Les baigneuses (1923).

On retrouve cette sororité dans Les Deux Sœurs (1923), où Valadon représente deux jeunes femmes assises côte à côte sur un canapé. Leurs regards, à la fois fiers, défiants, et empreints d’un certain agacement, rappellent celui de Valadon dans son célèbre autoportrait aux seins nus, affirmant une même volonté de se soustraire à l’objectification. Leurs corps, aux dos légèrement incurvés, aux formes pleines, défient les canons traditionnels de la grâce féminine sans pour autant chercher à s’en excuser : les deux femmes ne semblent accorder aucune importance au jugement esthétique, ce que suggère la désinvolture assumée de leur posture. Par-delà la ressemblance physique, la sororité s’exprime à travers un état d’âme partagé, une complicité palpable entre les deux figures, et la cohabitation silencieuse d’un moment personnel et intime.

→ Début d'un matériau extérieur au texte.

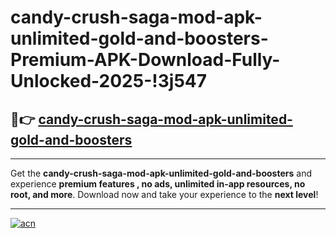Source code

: # candy-crush-saga-mod-apk-unlimited-gold-and-boosters-Premium-APK-Download-Fully-Unlocked-2025-!3j547

## 🚀👉 [candy-crush-saga-mod-apk-unlimited-gold-and-boosters](https://9a1mmm.esa.edu.pl?title=candy-crush-saga-mod-apk-unlimited-gold-and-boosters&ref=3j547)

---

Get the **candy-crush-saga-mod-apk-unlimited-gold-and-boosters** and experience **premium features , no ads, unlimited in-app resources, no root, and more**. Download now and take your experience to the **next level**!

---

[![acn](https://i.imgur.com/s9jy2pZ.png)](https://9a1mmm.esa.edu.pl?title=candy-crush-saga-mod-apk-unlimited-gold-and-boosters&ref=3j547)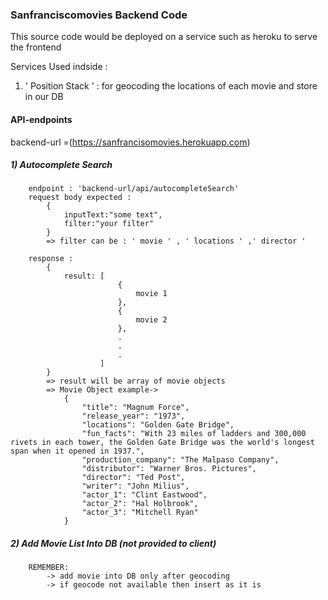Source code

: ### Sanfranciscomovies Backend Code

This source code would be deployed on a service such as heroku to serve the frontend

Services Used indside : 
1) ' Position Stack ' : for geocoding the locations of each movie and store in our DB

#### API-endpoints

backend-url =(https://sanfrancisomovies.herokuapp.com)

##### 1) Autocomplete Search  
        endpoint : 'backend-url/api/autocompleteSearch'
        request body expected :
            {
                inputText:"some text",
                filter:"your filter"
            }
            => filter can be : ' movie ' , ' locations ' ,' director '  

        response :
            {
                result: [
                            {
                                movie 1
                            },
                            {
                                movie 2
                            },
                            .
                            .
                            .
                        ]
            }
            => result will be array of movie objects
            => Movie Object example->
                {
                    "title": "Magnum Force",
                    "release_year": "1973",
                    "locations": "Golden Gate Bridge",
                    "fun_facts": "With 23 miles of ladders and 300,000 rivets in each tower, the Golden Gate Bridge was the world's longest span when it opened in 1937.",
                    "production_company": "The Malpaso Company",
                    "distributor": "Warner Bros. Pictures",
                    "director": "Ted Post",
                    "writer": "John Milius",
                    "actor_1": "Clint Eastwood",
                    "actor_2": "Hal Holbrook",
                    "actor_3": "Mitchell Ryan"
                }
##### 2) Add Movie List Into DB (not provided to client)
        REMEMBER:
            -> add movie into DB only after geocoding
            -> if geocode not available then insert as it is

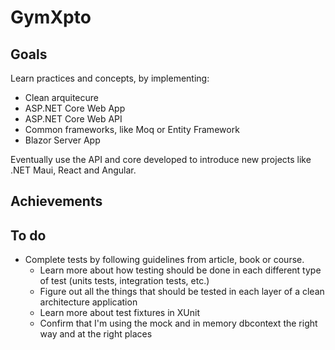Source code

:# GymXpto
## Goals
Learn practices and concepts, by implementing:
- Clean arquitecure
- ASP.NET Core Web App
- ASP.NET Core Web API
- Common frameworks, like Moq or Entity Framework
- Blazor Server App

Eventually use the API and core developed to introduce new projects like .NET Maui, React and Angular.

## Achievements

## To do
- Complete tests by following guidelines from article, book or course.
  - Learn more about how testing should be done in each different type of test (units tests, integration tests, etc.)
  - Figure out all the things that should be tested in each layer of a clean architecture application
  - Learn more about test fixtures in XUnit
  - Confirm that I'm using the mock and in memory dbcontext the right way and at the right places

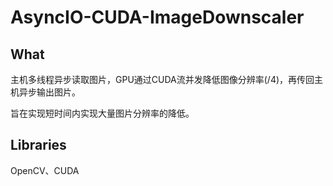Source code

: # AsyncIO-CUDA-ImageDownscaler

## What
主机多线程异步读取图片，GPU通过CUDA流并发降低图像分辨率(/4)，再传回主机异步输出图片。

旨在实现短时间内实现大量图片分辨率的降低。

## Libraries
OpenCV、CUDA
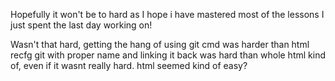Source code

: Hopefully it won't be to hard as I hope i have mastered most of the lessons I just spent the last day working on!

Wasn't that hard, getting the hang of using git cmd was harder than html
recfg git with proper name and linking it back was hard than whole html kind of, even if it wasnt really hard. html seemed kind of easy?
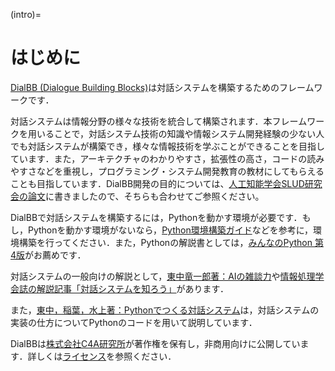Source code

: (intro)=
# はじめに

[DialBB (Dialogue Building Blocks)](https://github.com/c4a-ri/dialbb)は対話システムを構築するためのフレームワークです．

対話システムは情報分野の様々な技術を統合して構築されます．本フレームワークを用いることで，対話システム技術の知識や情報システム開発経験の少ない人でも対話システムが構築でき，様々な情報技術を学ぶことができることを目指しています．また，アーキテクチャのわかりやすさ，拡張性の高さ，コードの読みやすさなどを重視し，プログラミング・システム開発教育の教材にしてもらえることも目指しています．DialBB開発の目的については、[人工知能学会SLUD研究会の論文](https://www.jstage.jst.go.jp/article/jsaislud/96/0/96_39/_article/-char/ja)に書きましたので、そちらも合わせてご参照ください。

DialBBで対話システムを構築するには，Pythonを動かす環境が必要です．もし，Pythonを動かす環境がないなら，[Python環境構築ガイド](https://www.python.jp/install/install.html)などを参考に，環境構築を行ってください．また，Pythonの解説書としては，[みんなのPython 第4版](https://www.sbcr.jp/product/4797389463/)がお薦めです．

対話システムの一般向けの解説として，[東中竜一郎著：AIの雑談力](https://www.kadokawa.co.jp/product/321902000134/)や[情報処理学会誌の解説記事「対話システムを知ろう」](https://www.c4a.jp/wp-content/uploads/2021/09/%E6%83%85%E5%A0%B1%E5%87%A6%E7%90%86-2021-10-%E5%AF%BE%E8%A9%B1%E3%82%B7%E3%82%B9%E3%83%86%E3%83%A0%E3%82%92%E7%9F%A5%E3%82%8D%E3%81%86.pdf)があります．

また，[東中，稲葉，水上著：Pythonでつくる対話システム](https://www.amazon.co.jp/Python%E3%81%A7%E3%81%A4%E3%81%8F%E3%82%8B%E5%AF%BE%E8%A9%B1%E3%82%B7%E3%82%B9%E3%83%86%E3%83%A0-%E6%9D%B1%E4%B8%AD-%E7%AB%9C%E4%B8%80%E9%83%8E/dp/4274224791)は，対話システムの実装の仕方についてPythonのコードを用いて説明しています．

DialBBは[株式会社C4A研究所](https://www.c4a.jp)が著作権を保有し，非商用向けに公開しています．詳しくは[ライセンス](https://github.com/c4a-ri/LICENSE)を参照ください．


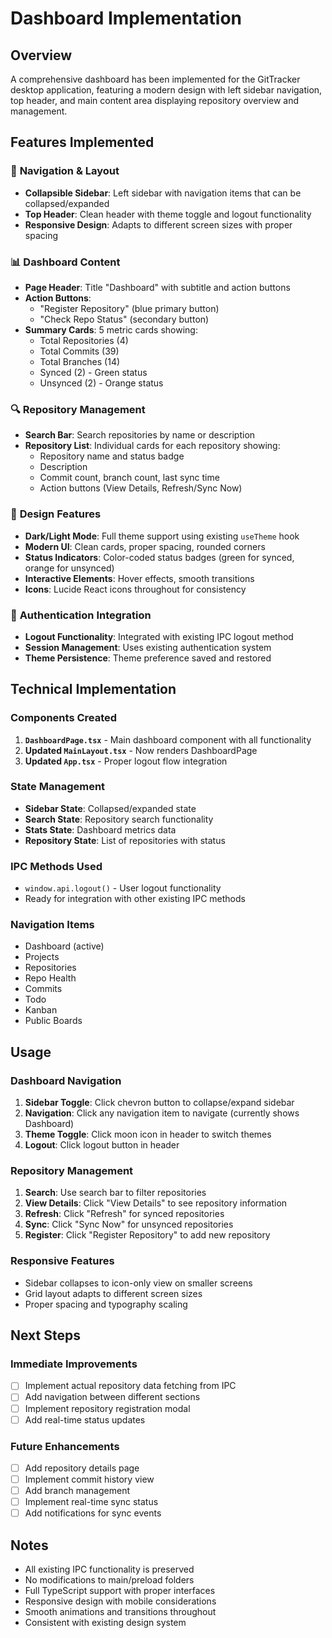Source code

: # Dashboard Implementation

## Overview
A comprehensive dashboard has been implemented for the GitTracker desktop application, featuring a modern design with left sidebar navigation, top header, and main content area displaying repository overview and management.

## Features Implemented

### 🧭 **Navigation & Layout**
- **Collapsible Sidebar**: Left sidebar with navigation items that can be collapsed/expanded
- **Top Header**: Clean header with theme toggle and logout functionality
- **Responsive Design**: Adapts to different screen sizes with proper spacing

### 📊 **Dashboard Content**
- **Page Header**: Title "Dashboard" with subtitle and action buttons
- **Action Buttons**: 
  - "Register Repository" (blue primary button)
  - "Check Repo Status" (secondary button)
- **Summary Cards**: 5 metric cards showing:
  - Total Repositories (4)
  - Total Commits (39)
  - Total Branches (14)
  - Synced (2) - Green status
  - Unsynced (2) - Orange status

### 🔍 **Repository Management**
- **Search Bar**: Search repositories by name or description
- **Repository List**: Individual cards for each repository showing:
  - Repository name and status badge
  - Description
  - Commit count, branch count, last sync time
  - Action buttons (View Details, Refresh/Sync Now)

### 🎨 **Design Features**
- **Dark/Light Mode**: Full theme support using existing `useTheme` hook
- **Modern UI**: Clean cards, proper spacing, rounded corners
- **Status Indicators**: Color-coded status badges (green for synced, orange for unsynced)
- **Interactive Elements**: Hover effects, smooth transitions
- **Icons**: Lucide React icons throughout for consistency

### 🔐 **Authentication Integration**
- **Logout Functionality**: Integrated with existing IPC logout method
- **Session Management**: Uses existing authentication system
- **Theme Persistence**: Theme preference saved and restored

## Technical Implementation

### **Components Created**
1. **`DashboardPage.tsx`** - Main dashboard component with all functionality
2. **Updated `MainLayout.tsx`** - Now renders DashboardPage
3. **Updated `App.tsx`** - Proper logout flow integration

### **State Management**
- **Sidebar State**: Collapsed/expanded state
- **Search State**: Repository search functionality
- **Stats State**: Dashboard metrics data
- **Repository State**: List of repositories with status

### **IPC Methods Used**
- `window.api.logout()` - User logout functionality
- Ready for integration with other existing IPC methods

### **Navigation Items**
- Dashboard (active)
- Projects
- Repositories
- Repo Health
- Commits
- Todo
- Kanban
- Public Boards

## Usage

### **Dashboard Navigation**
1. **Sidebar Toggle**: Click chevron button to collapse/expand sidebar
2. **Navigation**: Click any navigation item to navigate (currently shows Dashboard)
3. **Theme Toggle**: Click moon icon in header to switch themes
4. **Logout**: Click logout button in header

### **Repository Management**
1. **Search**: Use search bar to filter repositories
2. **View Details**: Click "View Details" to see repository information
3. **Refresh**: Click "Refresh" for synced repositories
4. **Sync**: Click "Sync Now" for unsynced repositories
5. **Register**: Click "Register Repository" to add new repository

### **Responsive Features**
- Sidebar collapses to icon-only view on smaller screens
- Grid layout adapts to different screen sizes
- Proper spacing and typography scaling

## Next Steps

### **Immediate Improvements**
- [ ] Implement actual repository data fetching from IPC
- [ ] Add navigation between different sections
- [ ] Implement repository registration modal
- [ ] Add real-time status updates

### **Future Enhancements**
- [ ] Add repository details page
- [ ] Implement commit history view
- [ ] Add branch management
- [ ] Implement real-time sync status
- [ ] Add notifications for sync events

## Notes

- All existing IPC functionality is preserved
- No modifications to main/preload folders
- Full TypeScript support with proper interfaces
- Responsive design with mobile considerations
- Smooth animations and transitions throughout
- Consistent with existing design system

L’exploration des espaces féminins souvent ignorés par les artistes se manifeste également dans des tableaux tels que La Couturière (1914) et La Poupée abandonnée (1921), où Valadon porte son regard sur l’enfance et l’adolescence féminine à travers la relation avec la mère, qu’elle soit symbolique ou réelle. Le lien de soin se révèle dans les gestes des mères, occupées à raccommoder un vêtement ou à sécher le corps de leurs filles. À travers ce contact corporel, empreint de douceur mais sans sentimentalisme, la relation mère-fille se déploie dans les gestes du soin, de l’attention, et dans la conscience d’un destin commun.

Artiste audacieuse, Suzanne Valadon se distingue par sa réinvention des rapports traditionnels entre sujet et objet, entre muse féminine et créateur masculin. Il en résulte une représentation du corps féminin libéré et émancipé de toute objectivation et érotisation. Ses sujets féminins ne sont pas représentés pour être désirés, fantasmés ou idéalisés, mais sont montrés dans leur réalité, débarrassés de tout filtre qui pourrait les réduire à des figurines disponibles pour la contemplation masculine. Valadon réécrit ainsi les codes canoniques de beauté, de grâce et de sensualité, créant un espace artistique de résistance aux normes imposées.

Aida Marrella

Aida Marrella est doctorante en littérature anglaise à l’Université Sorbonne Nouvelle – Paris 3. Ses recherches portent sur les enjeux politiques et poétiques de la spatialité dans les romans contemporains d’autrices britanniques issues des diasporas africaine et sud-asiatique.